▸ Required action
Among the records below, determine how many lines have the word "License" in them; output only the number.

= Beginning of Section =

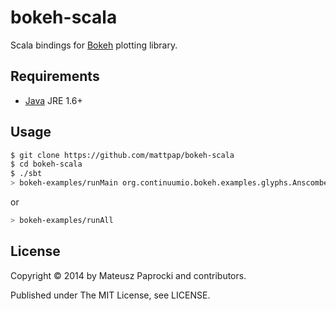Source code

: # bokeh-scala

Scala bindings for [Bokeh](http://bokeh.pydata.org) plotting library.

## Requirements

* [Java](http://wwww.java.com) JRE 1.6+

## Usage

```bash
$ git clone https://github.com/mattpap/bokeh-scala
$ cd bokeh-scala
$ ./sbt
> bokeh-examples/runMain org.continuumio.bokeh.examples.glyphs.Anscombe
```
or
```bash
> bokeh-examples/runAll
```

## License

Copyright &copy; 2014 by Mateusz Paprocki and contributors.

Published under The MIT License, see LICENSE.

= End of Section =

▸ Response
2